When researchers at the University of Maryland, the National University of Singapore, and Ohio State University asked seven leading commercial and open-source LLMs to pick the better of two resumes, one human-written and one the model itself had generated, every model preferred its own writing. The paper's headline finding: across the major commercial and open-source models tested, the self-preference rate ran between 67% and 82%.
The human-written resumes were not worse. The researchers controlled for content quality by having human judges grade the resumes for clarity and coherence, then re-ran the analysis. The bias persisted across the major models even with quality controlled. Every model kept picking its own version even when human reviewers rated the human-written one as clearer, more coherent, and more effective.
This is from a peer-reviewed working paper presented at the 5th ACM Conference on Equity and Access in Algorithms (EAAMO '25) in November 2025, currently in revision and under review at Manufacturing & Service Operations Management. The authors call it self-preference bias. The mechanism is simple: large language models learn to recognize their own stylistic fingerprints, word choice, sentence rhythm, and structural patterns, and reward content that matches them.
Then the researchers ran the simulation that should change how every Head of Talent thinks about screening. Same job. Twenty-four occupations. Identical qualifications. The only variable was whether the candidate used the same AI as the screener. Candidates who matched the screener's model were 23% to 60% more likely to be shortlisted than equally qualified applicants who wrote their own resumes.
The worst gaps showed up in sales, accounting, and finance. The exact roles mid-market companies hire most.

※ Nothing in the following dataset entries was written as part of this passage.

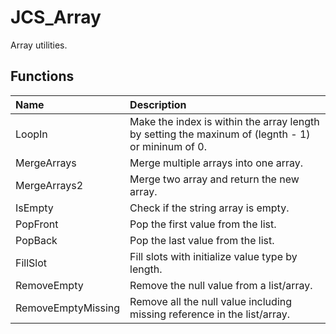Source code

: # JCS_Array

Array utilities.

## Functions

| Name               | Description                                                                                       |
|:-------------------|:--------------------------------------------------------------------------------------------------|
| LoopIn             | Make the index is within the array length by setting the maxinum of (legnth - 1) or mininum of 0. |
| MergeArrays        | Merge multiple arrays into one array.                                                             |
| MergeArrays2       | Merge two array and return the new array.                                                         |
| IsEmpty            | Check if the string array is empty.                                                               |
| PopFront           | Pop the first value from the list.                                                                |
| PopBack            | Pop the last value from the list.                                                                 |
| FillSlot           | Fill slots with initialize value type by length.                                                  |
| RemoveEmpty        | Remove the null value from a list/array.                                                          |
| RemoveEmptyMissing | Remove all the null value including missing reference in the list/array.                          |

If your reaction is "that was August 2025, the models have moved on," the follow-up research is the part that should worry you. In September 2025, a separate research team from Harvard and Cangrade (Lehr, Cipperman, and Banaji) published Extreme Self-Preference in Language Models, testing GPT-4o, Gemini-2.5-Flash, and Claude Sonnet 4. Across roughly 20,000 queries, the same self-preference pattern held. The authors describe several of the observed effects as "exceptionally large, at levels rarely seen in human data."
The follow-up study went further. By manipulating what each model believed about its own identity, the researchers found that self-preference followed the assigned identity rather than the true one. The bias was not just about stylistic recognition. It was about model identity shaping judgment, including in consequential evaluations of job candidates, security software proposals, and medical chatbots.

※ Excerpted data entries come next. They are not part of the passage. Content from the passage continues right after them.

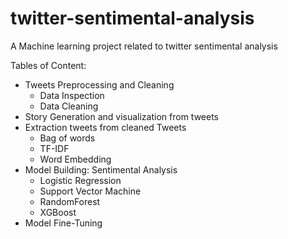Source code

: # twitter-sentimental-analysis
A Machine learning project related to twitter sentimental analysis

Tables of Content:

  - Tweets Preprocessing and Cleaning  
	 - Data Inspection 
	 -  Data Cleaning
 - Story Generation and visualization from tweets
  - Extraction tweets from cleaned Tweets   
	  - Bag of words  
	- TF-IDF    
	- Word Embedding
  - Model Building: Sentimental Analysis  
	  -  Logistic Regression
	  - Support Vector Machine   
	  - RandomForest   
	  - XGBoost
   - Model Fine-Tuning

A separate study (Saraf et al., August 2025) tested ChatGPT-4o, Gemini 2.5 Flash, and Claude Sonnet 4 by attributing each model's blog posts to different authors. False attribution produced "shifts of up to 50 percentage points in voting outcomes," in the paper's words. The "Claude" label consistently elevated scores regardless of actual authorship. The "Gemini" label systematically depressed them. The bias does not disappear with each new model generation. It shifts shape.
The category problem
If you run AI resume screening on AI-written resumes, you are not screening candidates. You are scoring whose subscription matches your vendor's.
This is not a bias in the demographic-fairness sense. It is not something a better prompt or a bias audit fixes. It is a structural property of any architecture that uses an LLM to evaluate text the candidate generated with an LLM. The signal itself is corrupted.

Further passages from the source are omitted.